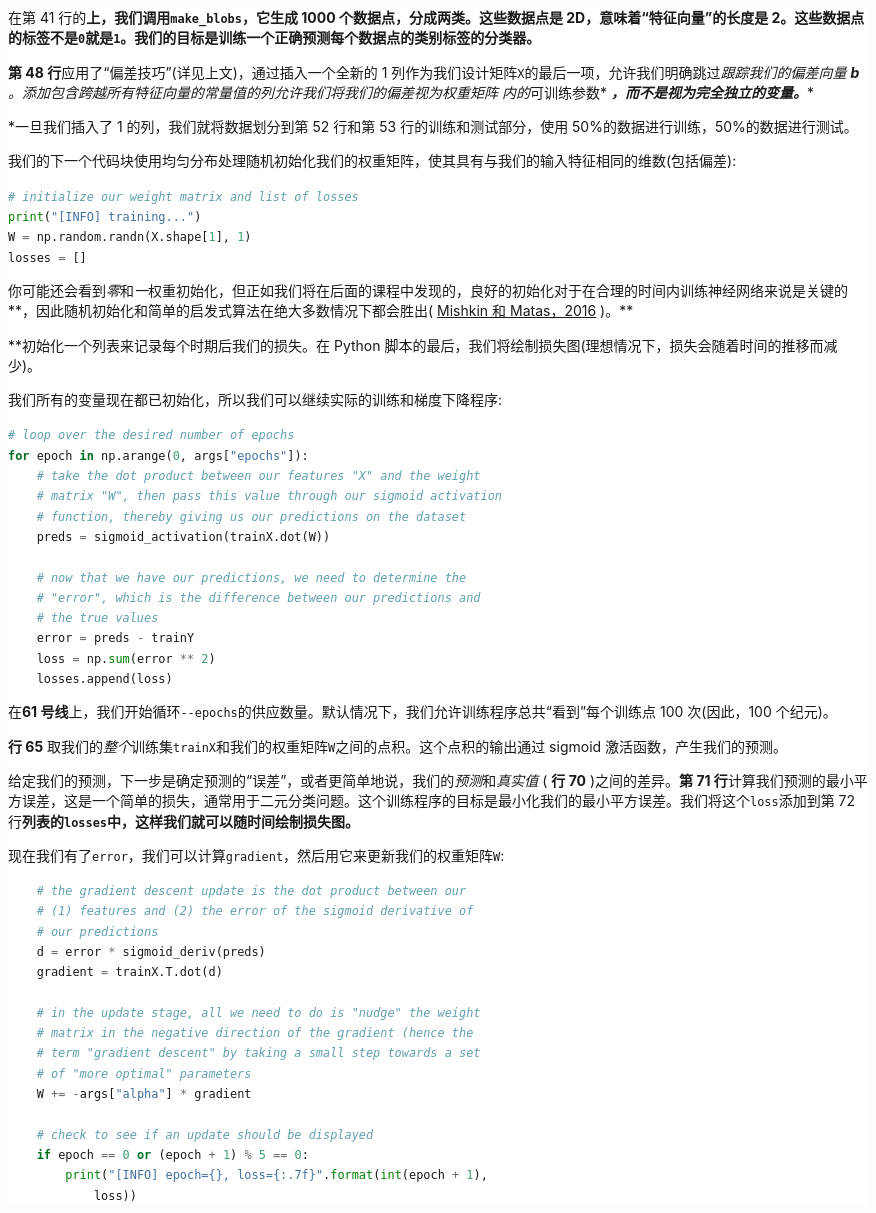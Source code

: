 在第 41 行的**上，我们调用`make_blobs`，它生成 1000 个数据点，分成两类。这些数据点是 2D，意味着“特征向量”的长度是 2。这些数据点的标签不是`0`就是`1`。我们的目标是训练一个正确预测每个数据点的类别标签的分类器。**

**第 48 行**应用了“偏差技巧”(详见上文)，通过插入一个全新的 1 列作为我们设计矩阵`X`的最后一项，允许我们明确跳过*跟踪我们的偏差向量 ***b*** 。添加包含跨越所有特征向量的常量值的列允许我们将我们的偏差视为权重矩阵 内的*可训练参数* ***，而不是视为完全独立的变量。****

 *一旦我们插入了 1 的列，我们就将数据划分到第 52 行和第 53 行的训练和测试部分，使用 50%的数据进行训练，50%的数据进行测试。

我们的下一个代码块使用均匀分布处理随机初始化我们的权重矩阵，使其具有与我们的输入特征相同的维数(包括偏差):

```py
# initialize our weight matrix and list of losses
print("[INFO] training...")
W = np.random.randn(X.shape[1], 1)
losses = []
```

你可能还会看到*零*和*一*权重初始化，但正如我们将在后面的课程中发现的，良好的初始化对于在合理的时间内训练神经网络来说是关键的**，因此随机初始化和简单的启发式算法在绝大多数情况下都会胜出( [Mishkin 和 Matas，2016](https://arxiv.org/abs/1511.06422) )。**

 **初始化一个列表来记录每个时期后我们的损失。在 Python 脚本的最后，我们将绘制损失图(理想情况下，损失会随着时间的推移而减少)。

我们所有的变量现在都已初始化，所以我们可以继续实际的训练和梯度下降程序:

```py
# loop over the desired number of epochs
for epoch in np.arange(0, args["epochs"]):
	# take the dot product between our features "X" and the weight
	# matrix "W", then pass this value through our sigmoid activation
	# function, thereby giving us our predictions on the dataset
	preds = sigmoid_activation(trainX.dot(W))

	# now that we have our predictions, we need to determine the
	# "error", which is the difference between our predictions and
	# the true values
	error = preds - trainY
	loss = np.sum(error ** 2)
	losses.append(loss)
```

在**61 号线**上，我们开始循环`--epochs`的供应数量。默认情况下，我们允许训练程序总共“看到”每个训练点 100 次(因此，100 个纪元)。

**行 65** 取我们的*整个*训练集`trainX`和我们的权重矩阵`W`之间的点积。这个点积的输出通过 sigmoid 激活函数，产生我们的预测。

给定我们的预测，下一步是确定预测的“误差”，或者更简单地说，我们的*预测*和*真实值* ( **行 70** )之间的差异。**第 71 行**计算我们预测的最小平方误差，这是一个简单的损失，通常用于二元分类问题。这个训练程序的目标是最小化我们的最小平方误差。我们将这个`loss`添加到第 72 行**列表的`losses`中，这样我们就可以随时间绘制损失图。**

现在我们有了`error`，我们可以计算`gradient`，然后用它来更新我们的权重矩阵`W`:

```py
	# the gradient descent update is the dot product between our
	# (1) features and (2) the error of the sigmoid derivative of
	# our predictions
	d = error * sigmoid_deriv(preds)
	gradient = trainX.T.dot(d)

	# in the update stage, all we need to do is "nudge" the weight
	# matrix in the negative direction of the gradient (hence the
	# term "gradient descent" by taking a small step towards a set
	# of "more optimal" parameters
	W += -args["alpha"] * gradient

	# check to see if an update should be displayed
	if epoch == 0 or (epoch + 1) % 5 == 0:
		print("[INFO] epoch={}, loss={:.7f}".format(int(epoch + 1),
			loss))
```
-=-=-
From the entries above, return each line with the word "update" in it.

	# the gradient descent update is the dot product between our
	# in the update stage, all we need to do is "nudge" the weight
	# check to see if an update should be displayed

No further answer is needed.